Babbott Field, including the playground, reopened last week as the area continues to phase out of the pandemic.
Waterville Village Board members decided to open the facility during their Zoom meeting last week. While the walking track had been available for use, the playground and the ballfield stayed shuttered since mid-March.
DPW Superintendent Jamie Bechy said the village had a request from Waterville Little League to make the field available for a potential July 6 start of youth baseball. Bechy said Tri-County Little League President Lee Pavlot said the teams are discussing how regulations can be met to put together a season.

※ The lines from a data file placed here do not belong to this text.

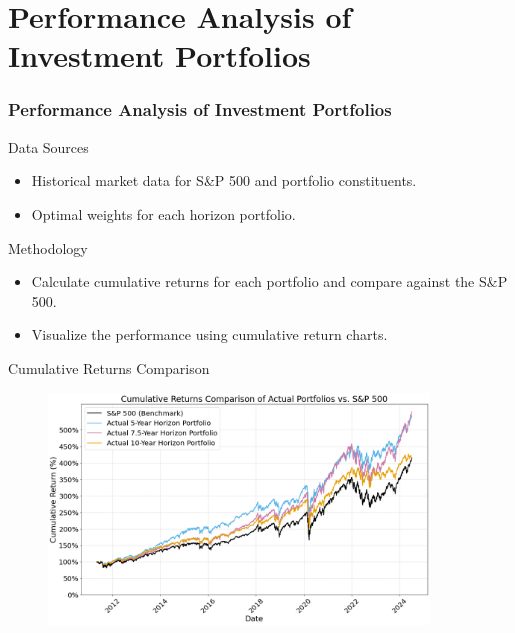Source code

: \documentclass{beamer}
\begin{document}
\section{Performance Analysis of Investment Portfolios}
\begin{frame}
\frametitle{Performance Analysis of Investment Portfolios}
    \begin{block}{Data Sources}
        \begin{itemize}
            \item Historical market data for S\&P 500 and portfolio constituents.
            \item Optimal weights for each horizon portfolio.
        \end{itemize}
    \end{block}
    \begin{block}{Methodology}
        \begin{itemize}
            \item Calculate cumulative returns for each portfolio and compare against the S\&P 500.
            \item Visualize the performance using cumulative return charts.
        \end{itemize}
    \end{block}
\end{frame}


\begin{frame}{Cumulative Returns Comparison}
    \begin{figure}
        \centering
        \includegraphics[width=0.9\textwidth]{cumulative_returns_comparison.png}
    \end{figure}
\end{frame}
\end{document}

While the Oneida County Health Department does not have regulations on how often public bathrooms need to be cleaned and sanitized, board members decided to have the bathroom at Babbott cleaned once a day.
Trustee Brian Bogan said with the start of summer vacation, he did not want to wait to open the playground. This will give kids something to do, he said.

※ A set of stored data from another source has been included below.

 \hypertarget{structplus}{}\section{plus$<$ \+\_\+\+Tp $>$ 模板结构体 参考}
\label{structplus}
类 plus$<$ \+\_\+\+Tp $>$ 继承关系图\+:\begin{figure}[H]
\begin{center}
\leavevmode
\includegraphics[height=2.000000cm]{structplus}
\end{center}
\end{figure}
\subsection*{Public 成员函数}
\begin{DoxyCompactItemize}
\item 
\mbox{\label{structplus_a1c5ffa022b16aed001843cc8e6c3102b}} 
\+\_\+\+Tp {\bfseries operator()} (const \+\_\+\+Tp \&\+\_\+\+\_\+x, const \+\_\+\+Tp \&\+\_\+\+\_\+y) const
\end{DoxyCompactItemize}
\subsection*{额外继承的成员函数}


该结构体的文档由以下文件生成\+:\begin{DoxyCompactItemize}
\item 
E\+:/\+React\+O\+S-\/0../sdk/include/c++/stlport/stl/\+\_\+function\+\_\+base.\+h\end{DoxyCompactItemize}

Also during the 80-minute meeting, board members discussed a request by a resident on West Bacon Street. The resident asked to sell food out of his food truck at his residence.
Doing so, Attorney Bill Getman said, creates a business, which is not allowed under the zoning there as residential. He and board members said it will be fine for the food truck to park downtown and sell, as long as the resident has the required permits and inspections.
Other than permission if the truck is parked on private land, the food truck can operate in the village’s business district, Getman said.
Bechy said a pre-construction meeting for the WasteWater Treatment Plant’s capital project set a timetable. The wastewater tank will be taken out of service July 13 and water send to the pond.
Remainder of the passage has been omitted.